The module exports a number of functions that are used to find languages.

getLanguageByCode

getLanguageByCode(code)

Finds the language whose code matches the one provided. If it exists, it returns a Language object representing the language. Otherwise, it returns nil.

getLanguageByCanonicalName

getLanguageByCanonicalName(name)

This function is expensive

Finds the language whose canonical name (the name used to represent that language on Wiktionary) matches the one provided. If it exists, it returns a Language object representing the language. Otherwise, it returns nil. The canonical name of languages should always be unique (it is an error for two languages on Wiktionary to share the same canonical name), so this is guaranteed to give at most one result.

This function searches through the whole database of languages, and is therefore relatively resource-intensive. It should be used sparingly.

findLanguagesByName

findLanguagesByName(name, inexact)

This function is expensive

Finds languages which have the provided name among their list of possible names (including their canonical name). It returns a table containing Language objects for the languages found, or an empty table if none were found.

The inexact parameter can be given as true to perform a substring search of the name instead of an exact match. The result will then contain all languages that have the provided name as part of one of their possible names.

This function searches through the whole database of languages, and is therefore relatively resource-intensive. It should be used sparingly.

getAllLanguages

getAllLanguages()

This function is expensive

Returns a table containing Language objects for all languages, sorted by code.

This function searches through the whole database of languages, and is therefore relatively resource-intensive. It should be used sparingly.

Language objects

A Language object is returned from one of the functions above. It is a Lua representation of a language and the data associated with it. It has a number of methods that can be called on it, using the : syntax. For example:

local m_languages = require("Module:languages")
local lang = m_languages.getLanguageByCode("fr")
local name = lang:getCanonicalName()
-- "name" will now be "French"

Language:getCode

:getCode()

Returns the language code of the language. Example: "fr" for French.

Language:getCanonicalName

:getCanonicalName()

Returns the canonical name of the language. This is the name used to represent that language on Wiktionary, and is guaranteed to be unique to that language alone. Example: "French" for French.

Language:getAllNames

:getAllNames()

Returns a table of all names that the language is known by, including the canonical name. The names are not guaranteed to be unique, sometimes more than one language is known by the same name. Example: {"French", "Modern French"} for French.

Language:getType

:getType()

Returns the type of language, which can be "regular", "reconstructed" or "appendix-constructed".

Language:getScripts

:getScripts()

Returns a table of Script objects for all scripts that the language is written in. See Module:scripts.

Language:getFamily

:getFamily()

Returns a Family object for the language family that the language belongs to. See Module:families.

Language:getCategoryName

:getCategoryName()

Returns the name of the main category of that language. Example: "French language" for French, whose category is at Category:French language.

Language:makeEntryName

:makeEntryName(term)

Converts the given term into the form used in the names of entries. This removes diacritical marks from the term if they are not considered part of the normal written form of the language, and which therefore are not permitted in page names. It also removes certain punctuation characters like final question marks or periods which are never present in page names. Example for Latin: "amō""amo" (macron is removed).

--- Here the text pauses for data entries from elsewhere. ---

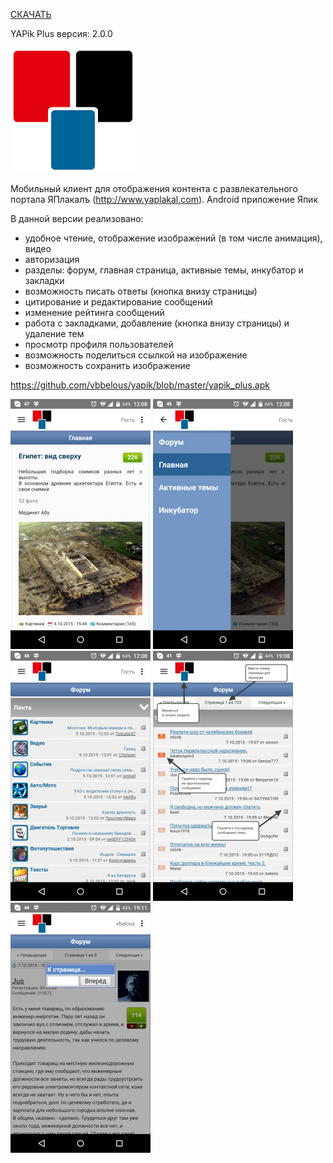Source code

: <a href="https://github.com/vbbelous/yapik/raw/master/yapik_plus.apk">СКАЧАТЬ</a>

YAPik Plus
версия: 2.0.0

<img src="https://github.com/vbbelous/yapik/blob/master/images/logo.png"></img>

Мобильный клиент для отображения контента с развлекательного портала ЯПлакалъ (http://www.yaplakal.com).
Android приложение Япик

В данной версии реализовано:
- удобное чтение, отображение изображений (в том числе анимация), видео
- авторизация
- разделы: форум, главная страница, активные темы, инкубатор и закладки
- возможность писать ответы (кнопка внизу страницы)
- цитирование и редактирование сообщений
- изменение рейтинга сообщений
- работа с закладками, добавление (кнопка внизу страницы) и удаление тем
- просмотр профиля пользователей
- возможность поделиться ссылкой на изображение
- возможность сохранить изображение

https://github.com/vbbelous/yapik/blob/master/yapik_plus.apk

<img src="https://github.com/vbbelous/yapik/blob/master/images/screen_1.png"></img> <img src="https://github.com/vbbelous/yapik/blob/master/images/screen_2.png"></img> <img src="https://github.com/vbbelous/yapik/blob/master/images/screen_3.png"></img> <img src="https://github.com/vbbelous/yapik/blob/master/images/screen_4.png"></img> <img src="https://github.com/vbbelous/yapik/blob/master/images/screen_5.png"></img>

The replacements made by this function are defined by the entry_name setting for each language in the data modules.

Language:makeSortKey

:makeSortKey(term)

Creates a sort key for the given, following the rules appropriate for the language. This removes diacritical marks from the term if they are not considered significant for sorting, and may perform some other changes. Any initial hyphen is also removed, and anything parentheses is removed as well.

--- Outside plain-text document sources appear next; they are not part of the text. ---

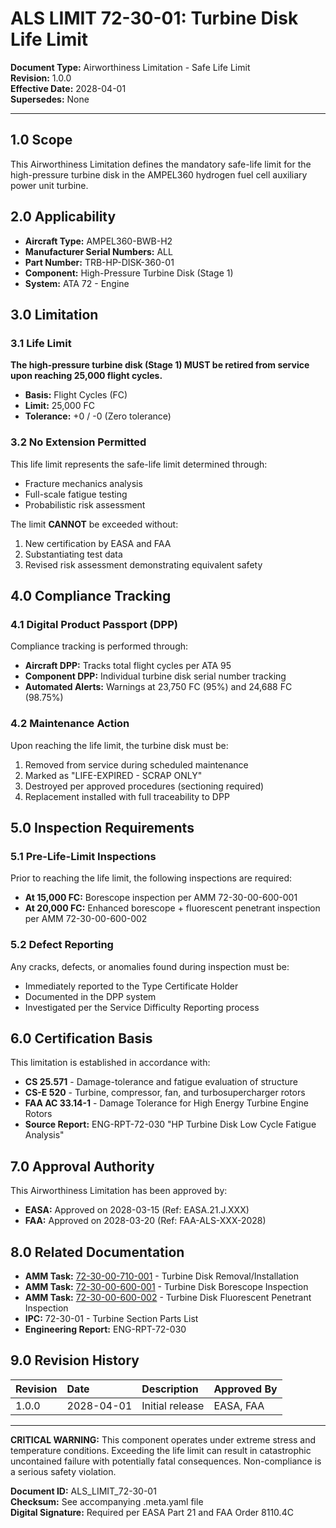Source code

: # ALS LIMIT 72-30-01: Turbine Disk Life Limit

**Document Type:** Airworthiness Limitation - Safe Life Limit  
**Revision:** 1.0.0  
**Effective Date:** 2028-04-01  
**Supersedes:** None

---

## 1.0 Scope

This Airworthiness Limitation defines the mandatory safe-life limit for the high-pressure turbine disk in the AMPEL360 hydrogen fuel cell auxiliary power unit turbine.

## 2.0 Applicability

- **Aircraft Type:** AMPEL360-BWB-H2
- **Manufacturer Serial Numbers:** ALL
- **Part Number:** TRB-HP-DISK-360-01
- **Component:** High-Pressure Turbine Disk (Stage 1)
- **System:** ATA 72 - Engine

## 3.0 Limitation

### 3.1 Life Limit

**The high-pressure turbine disk (Stage 1) MUST be retired from service upon reaching 25,000 flight cycles.**

- **Basis:** Flight Cycles (FC)
- **Limit:** 25,000 FC
- **Tolerance:** +0 / -0 (Zero tolerance)

### 3.2 No Extension Permitted

This life limit represents the safe-life limit determined through:
- Fracture mechanics analysis
- Full-scale fatigue testing
- Probabilistic risk assessment

The limit **CANNOT** be exceeded without:
1. New certification by EASA and FAA
2. Substantiating test data
3. Revised risk assessment demonstrating equivalent safety

## 4.0 Compliance Tracking

### 4.1 Digital Product Passport (DPP)

Compliance tracking is performed through:
- **Aircraft DPP:** Tracks total flight cycles per ATA 95
- **Component DPP:** Individual turbine disk serial number tracking
- **Automated Alerts:** Warnings at 23,750 FC (95%) and 24,688 FC (98.75%)

### 4.2 Maintenance Action

Upon reaching the life limit, the turbine disk must be:
1. Removed from service during scheduled maintenance
2. Marked as "LIFE-EXPIRED - SCRAP ONLY"
3. Destroyed per approved procedures (sectioning required)
4. Replacement installed with full traceability to DPP

## 5.0 Inspection Requirements

### 5.1 Pre-Life-Limit Inspections

Prior to reaching the life limit, the following inspections are required:
- **At 15,000 FC:** Borescope inspection per AMM 72-30-00-600-001
- **At 20,000 FC:** Enhanced borescope + fluorescent penetrant inspection per AMM 72-30-00-600-002

### 5.2 Defect Reporting

Any cracks, defects, or anomalies found during inspection must be:
- Immediately reported to the Type Certificate Holder
- Documented in the DPP system
- Investigated per the Service Difficulty Reporting process

## 6.0 Certification Basis

This limitation is established in accordance with:
- **CS 25.571** - Damage-tolerance and fatigue evaluation of structure
- **CS-E 520** - Turbine, compressor, fan, and turbosupercharger rotors
- **FAA AC 33.14-1** - Damage Tolerance for High Energy Turbine Engine Rotors
- **Source Report:** ENG-RPT-72-030 "HP Turbine Disk Low Cycle Fatigue Analysis"

## 7.0 Approval Authority

This Airworthiness Limitation has been approved by:
- **EASA:** Approved on 2028-03-15 (Ref: EASA.21.J.XXX)
- **FAA:** Approved on 2028-03-20 (Ref: FAA-ALS-XXX-2028)

## 8.0 Related Documentation

- **AMM Task:** [72-30-00-710-001](../../../T-TECHNOLOGY%20(AMEDEOPELLICCIA%20-%20ON%20BOARD%20SYS)/P-PROPULSION/72-ENGINE/AMM/72-30-00-710-001.md) - Turbine Disk Removal/Installation
- **AMM Task:** [72-30-00-600-001](../../../T-TECHNOLOGY%20(AMEDEOPELLICCIA%20-%20ON%20BOARD%20SYS)/P-PROPULSION/72-ENGINE/AMM/72-30-00-600-001.md) - Turbine Disk Borescope Inspection
- **AMM Task:** [72-30-00-600-002](../../../T-TECHNOLOGY%20(AMEDEOPELLICCIA%20-%20ON%20BOARD%20SYS)/P-PROPULSION/72-ENGINE/AMM/72-30-00-600-002.md) - Turbine Disk Fluorescent Penetrant Inspection
- **IPC:** 72-30-01 - Turbine Section Parts List
- **Engineering Report:** ENG-RPT-72-030

## 9.0 Revision History

| Revision | Date | Description | Approved By |
|:---------|:-----|:------------|:------------|
| 1.0.0 | 2028-04-01 | Initial release | EASA, FAA |

---

**CRITICAL WARNING:** This component operates under extreme stress and temperature conditions. Exceeding the life limit can result in catastrophic uncontained failure with potentially fatal consequences. Non-compliance is a serious safety violation.

**Document ID:** ALS_LIMIT_72-30-01  
**Checksum:** See accompanying .meta.yaml file  
**Digital Signature:** Required per EASA Part 21 and FAA Order 8110.4C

The replacements made by this function are defined by the sort_key setting for each language in the data modules.

Language:transliterate

:transliterate(text, sc)

Transliterates the text from the given script into the Latin script (see Wiktionary:Transliteration and romanization). The language must have the translit_module property for this to work; if it is not present, nil is returned.

The sc parameter is handled by the transliteration module, and how it is handled is specific to that module. Some transliteration modules may tolerate nil as the script, others require it to be one of the possible scripts that the module can transliterate, and will show an error if it's not one of them. For this reason, the sc parameter should always be provided when writing non-language-specific code.

Language:getRawData

:getRawData()

This function is not for use in entries or other content pages.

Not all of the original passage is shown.